Sadly, it wasn’t all over. Maitlis went on to great success at the BBC, and to have two sons, Milo and Max, with Gwynne, but Vines never left her alone. 

Over the years, Vines breached restraining orders 12 times, and was prosecuted seven times, spending more time behind bars. But even that didn’t end the harassment, with Vines sending Maitlis letters from jail and also from a bail hostel.  

Maitlis said she felt “scared and let down” by the jail letters, and she said it also scared her kids "who thought the threats had gone away... while he was behind bars".

In 2018, Maitlis told BBC Radio 5’s Emma Barnett Show that the stalking had turned her into “this person who shouts at your kids for the wrong thing". 

"It just makes you jumpy – and that's stressful and it's tiring and it's time-consuming,” she explained. 
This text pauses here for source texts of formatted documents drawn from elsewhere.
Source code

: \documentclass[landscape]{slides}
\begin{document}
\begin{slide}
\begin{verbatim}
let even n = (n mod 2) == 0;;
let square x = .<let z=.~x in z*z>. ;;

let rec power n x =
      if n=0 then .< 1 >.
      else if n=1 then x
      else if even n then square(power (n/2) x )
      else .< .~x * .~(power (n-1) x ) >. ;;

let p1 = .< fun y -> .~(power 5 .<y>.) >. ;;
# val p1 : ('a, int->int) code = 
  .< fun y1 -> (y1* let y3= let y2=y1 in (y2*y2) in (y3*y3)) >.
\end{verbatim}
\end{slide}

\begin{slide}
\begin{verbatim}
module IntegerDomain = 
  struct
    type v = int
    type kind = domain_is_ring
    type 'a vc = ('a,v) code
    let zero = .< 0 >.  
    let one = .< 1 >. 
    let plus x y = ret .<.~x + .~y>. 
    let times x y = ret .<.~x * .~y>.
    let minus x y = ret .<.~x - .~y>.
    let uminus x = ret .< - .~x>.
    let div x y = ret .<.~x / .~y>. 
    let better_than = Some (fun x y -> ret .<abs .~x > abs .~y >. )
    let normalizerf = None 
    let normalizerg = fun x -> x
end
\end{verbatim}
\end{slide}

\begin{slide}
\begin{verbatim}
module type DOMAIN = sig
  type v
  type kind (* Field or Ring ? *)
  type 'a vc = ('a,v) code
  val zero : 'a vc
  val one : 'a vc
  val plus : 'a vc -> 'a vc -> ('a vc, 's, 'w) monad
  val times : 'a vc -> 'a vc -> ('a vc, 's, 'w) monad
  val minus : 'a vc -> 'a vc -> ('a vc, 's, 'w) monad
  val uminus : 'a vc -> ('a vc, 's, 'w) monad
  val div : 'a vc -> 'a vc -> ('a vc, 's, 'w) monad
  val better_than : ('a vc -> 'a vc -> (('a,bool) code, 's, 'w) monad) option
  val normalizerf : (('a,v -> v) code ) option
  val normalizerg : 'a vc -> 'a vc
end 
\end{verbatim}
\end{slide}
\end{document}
"Your head is somewhere else and you're having to think about things that are just ludicrous, like, ‘How do you get in and out of your front door?’ and, ‘How are they getting back from school?’”

"This has literally been going on for 20 years. It feels like sort of a chronic illness.”

Maitlis said Vines was “also a victim”, and whatever treatment he’d had clearly wasn’t working. 

“He is unwell and has wasted half his life. Stalking is a weirdo glamorised term for what is essentially mental ill-health.”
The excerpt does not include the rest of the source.